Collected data
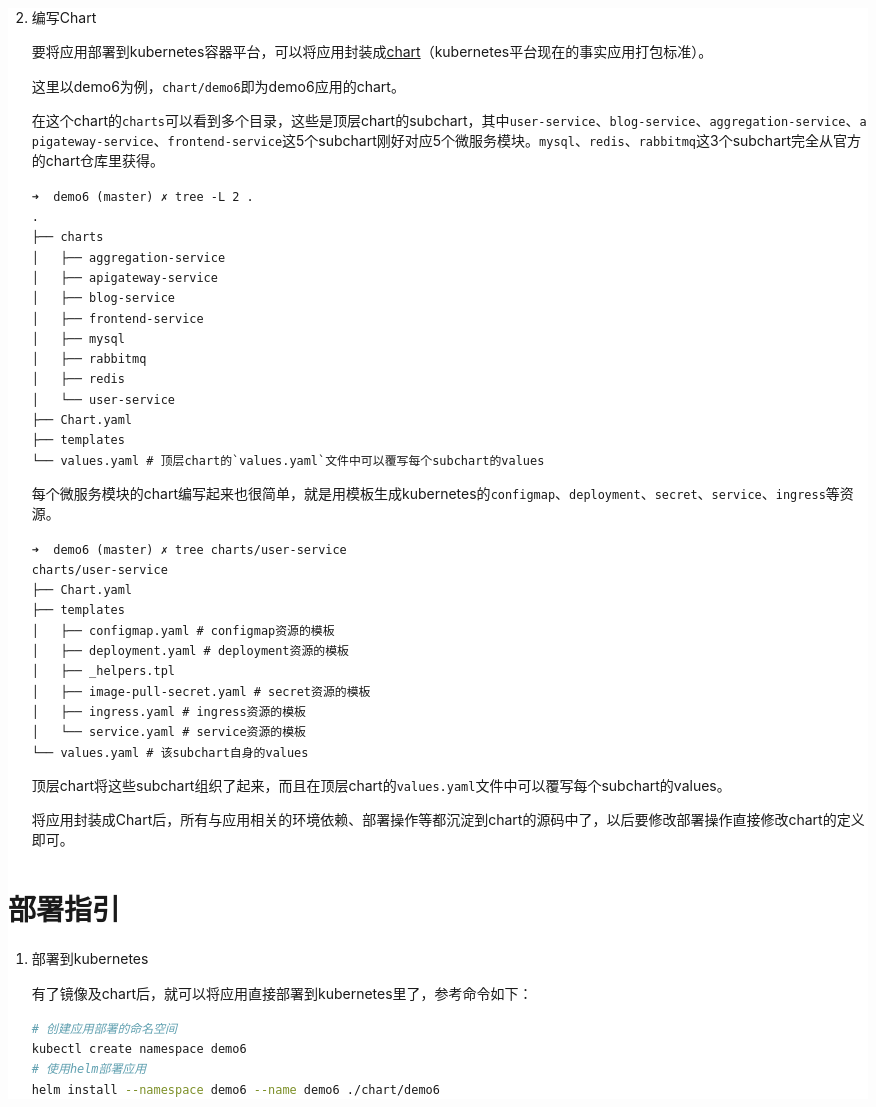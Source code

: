 2. 编写Chart

   要将应用部署到kubernetes容器平台，可以将应用封装成[chart](https://helm.sh/docs/developing_charts/#charts)（kubernetes平台现在的事实应用打包标准）。

   这里以demo6为例，`chart/demo6`即为demo6应用的chart。

   在这个chart的`charts`可以看到多个目录，这些是顶层chart的subchart，其中`user-service`、`blog-service`、`aggregation-service`、`apigateway-service`、`frontend-service`这5个subchart刚好对应5个微服务模块。`mysql`、`redis`、`rabbitmq`这3个subchart完全从官方的chart仓库里获得。

   ```
   ➜  demo6 (master) ✗ tree -L 2 .
   .
   ├── charts
   │   ├── aggregation-service
   │   ├── apigateway-service
   │   ├── blog-service
   │   ├── frontend-service
   │   ├── mysql
   │   ├── rabbitmq
   │   ├── redis
   │   └── user-service
   ├── Chart.yaml
   ├── templates
   └── values.yaml # 顶层chart的`values.yaml`文件中可以覆写每个subchart的values
   ```

   

   每个微服务模块的chart编写起来也很简单，就是用模板生成kubernetes的`configmap`、`deployment`、`secret`、`service`、`ingress`等资源。

   ```
   ➜  demo6 (master) ✗ tree charts/user-service 
   charts/user-service
   ├── Chart.yaml
   ├── templates
   │   ├── configmap.yaml # configmap资源的模板
   │   ├── deployment.yaml # deployment资源的模板
   │   ├── _helpers.tpl
   │   ├── image-pull-secret.yaml # secret资源的模板
   │   ├── ingress.yaml # ingress资源的模板
   │   └── service.yaml # service资源的模板
   └── values.yaml # 该subchart自身的values
   ```

   顶层chart将这些subchart组织了起来，而且在顶层chart的`values.yaml`文件中可以覆写每个subchart的values。

   将应用封装成Chart后，所有与应用相关的环境依赖、部署操作等都沉淀到chart的源码中了，以后要修改部署操作直接修改chart的定义即可。

# 部署指引

1. 部署到kubernetes

   有了镜像及chart后，就可以将应用直接部署到kubernetes里了，参考命令如下：

   ```bash
   # 创建应用部署的命名空间
   kubectl create namespace demo6
   # 使用helm部署应用
   helm install --namespace demo6 --name demo6 ./chart/demo6
   ```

Exercise details: Extract each line holding the word "redis" from the records.

Result for this exercise:
   在这个chart的`charts`可以看到多个目录，这些是顶层chart的subchart，其中`user-service`、`blog-service`、`aggregation-service`、`apigateway-service`、`frontend-service`这5个subchart刚好对应5个微服务模块。`mysql`、`redis`、`rabbitmq`这3个subchart完全从官方的chart仓库里获得。
   │   ├── redis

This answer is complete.